The toner is transported from the toner case 61 by the supplying roller 62 and the developing roller 63, and is applied with a prescribed electric potential. The toner is adhered selectively to the electrostatic latent image according to a difference between the applied electric potential and the electric potential of the electrostatic latent image that is formed on the photoconductive drum 30. A toner image is formed on the photoconductive drum 30 by the toner adhered to the electrostatic latent image.

Within the toner case 61, an agitator 64 is rotatable on its axis. By the rotation of the stirrer 64, the toner in the toner case 61 is always agitated, and the toner density is maintained uniformly.

Within a recording paper cassette 70, recording papers 71 in a prescribed size are stacked and stored. An electronic solenoid 72 connects and disconnects a rotational drive force of a motor 73 to a semi-circle like roller 74 (half-moon roller 74). The semi-circle roller 74 is attached to a rotating shaft 75. The semi-circle roller 74 sends out the uppermost sheet of the recording papers 71 that are stored in the recording paper cassette 70, one by one. Then, the sent out recording paper 71 is transported towards the photoconductive drum 30.

A first recording paper sensor 81 detects the recording paper 71 transported to a position directly in front of the developing unit 60. Further, a dashed line P shows a transporting path of the recording paper 71.

A transfer unit 90 is provided below the photoconductive drum 30, and is controlled under a prescribed electric potential. The transfer unit 90 transfers the toner image on the photoconductive drum 30 to the recording paper 71 by a difference between the electric potential of the transfer unit 90 and the electric potential of the toner image.

A memory removing brush 91 is an electrical conductive brush. The memory removing brush 91 scatters the toner remaining on the photoconductive drum 30, and the toner is distributed uniformly on the photoconductive drum 30.

A heat fuser 100 is provided to a side where the recording paper is sent out from the photoconductive drum 30. The heat fuser 100 includes a heating roller 101 and a pressuring roller 102, and the rollers 101, 102 are in contact with each other. The recording paper 71 is sent between the heating roller 101 and the pressuring roller 102, the toner image on the recording paper 71 is heated and fused.
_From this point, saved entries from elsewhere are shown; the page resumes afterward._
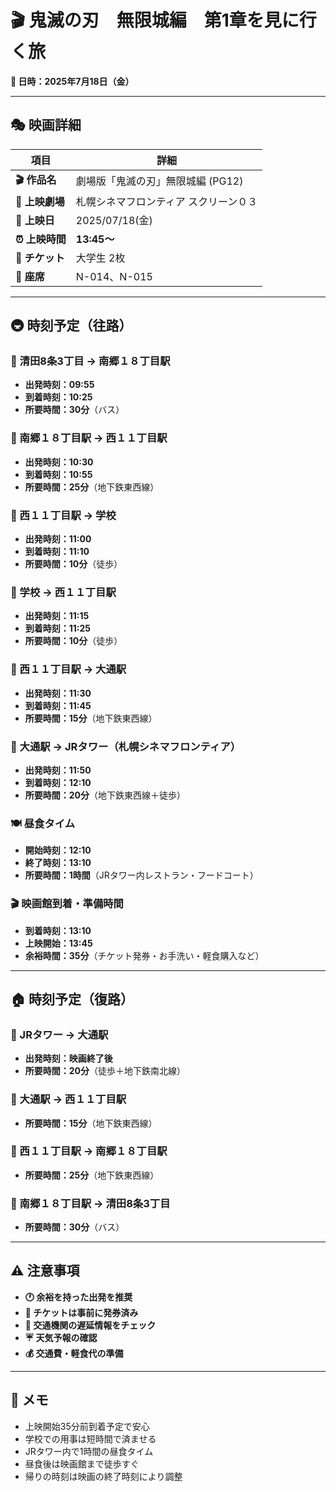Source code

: # 🎬 鬼滅の刃　無限城編　第1章を見に行く旅

**📅 日時：2025年7月18日（金）**

---

## 🎭 映画詳細

| 項目 | 詳細 |
|------|------|
| **🎬 作品名** | 劇場版「鬼滅の刃」無限城編 (PG12) |
| **🏢 上映劇場** | 札幌シネマフロンティア スクリーン０３ |
| **📅 上映日** | 2025/07/18(金) |
| **⏰ 上映時間** | **13:45～** |
| **🎫 チケット** | 大学生 2枚 |
| **💺 座席** | N-014、N-015 |

---

## 🚇 時刻予定（往路）

### 📍 清田8条3丁目 → 南郷１８丁目駅
- **出発時刻：09:55**
- **到着時刻：10:25**
- **所要時間：30分**（バス）

### 📍 南郷１８丁目駅 → 西１１丁目駅
- **出発時刻：10:30**
- **到着時刻：10:55**
- **所要時間：25分**（地下鉄東西線）

### 📍 西１１丁目駅 → 学校
- **出発時刻：11:00**
- **到着時刻：11:10**
- **所要時間：10分**（徒歩）

### 📍 学校 → 西１１丁目駅
- **出発時刻：11:15**
- **到着時刻：11:25**
- **所要時間：10分**（徒歩）

### 📍 西１１丁目駅 → 大通駅
- **出発時刻：11:30**
- **到着時刻：11:45**
- **所要時間：15分**（地下鉄東西線）

### 📍 大通駅 → JRタワー（札幌シネマフロンティア）
- **出発時刻：11:50**
- **到着時刻：12:10**
- **所要時間：20分**（地下鉄東西線＋徒歩）

### 🍽️ 昼食タイム
- **開始時刻：12:10**
- **終了時刻：13:10**
- **所要時間：1時間**（JRタワー内レストラン・フードコート）

### 🎬 映画館到着・準備時間
- **到着時刻：13:10**
- **上映開始：13:45**
- **余裕時間：35分**（チケット発券・お手洗い・軽食購入など）

---

## 🏠 時刻予定（復路）

### 📍 JRタワー → 大通駅
- **出発時刻：映画終了後**
- **所要時間：20分**（徒歩＋地下鉄南北線）

### 📍 大通駅 → 西１１丁目駅
- **所要時間：15分**（地下鉄東西線）

### 📍 西１１丁目駅 → 南郷１８丁目駅
- **所要時間：25分**（地下鉄東西線）

### 📍 南郷１８丁目駅 → 清田8条3丁目
- **所要時間：30分**（バス）

---

## ⚠️ 注意事項

- **🕐 余裕を持った出発を推奨**
- **🎫 チケットは事前に発券済み**
- **📱 交通機関の遅延情報をチェック**
- **☔ 天気予報の確認**
- **💰 交通費・軽食代の準備**

---

## 📝 メモ

- 上映開始35分前到着予定で安心
- 学校での用事は短時間で済ませる
- JRタワー内で1時間の昼食タイム
- 昼食後は映画館まで徒歩すぐ
- 帰りの時刻は映画の終了時刻により調整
In other words, a heater H (refer to FIG. 2) is provided within the heating roller 101. The heater H is a halogen lamp or the like.

Further, according to the present embodiment, a series of processes as described above, in other words, discharging, exposing, developing to the photoconductive drum 30, and transferring, heat fusing to the recording paper 71, is one unit of the recording process.

A second recording paper sensor 82 shown in FIG. 1 is provided to a side where the recording paper is sent out from the heat fuser 100. The second recording paper sensor 82 detects that the recording paper 71 passed through the heat fuser 100. The MPU 11 determines the fact that a jam occurred within a recording process, when the second recording paper sensor 82 does not detect the recording paper 71 within a prescribed period of time after the first recording paper sensor 81 detected the recording paper 71.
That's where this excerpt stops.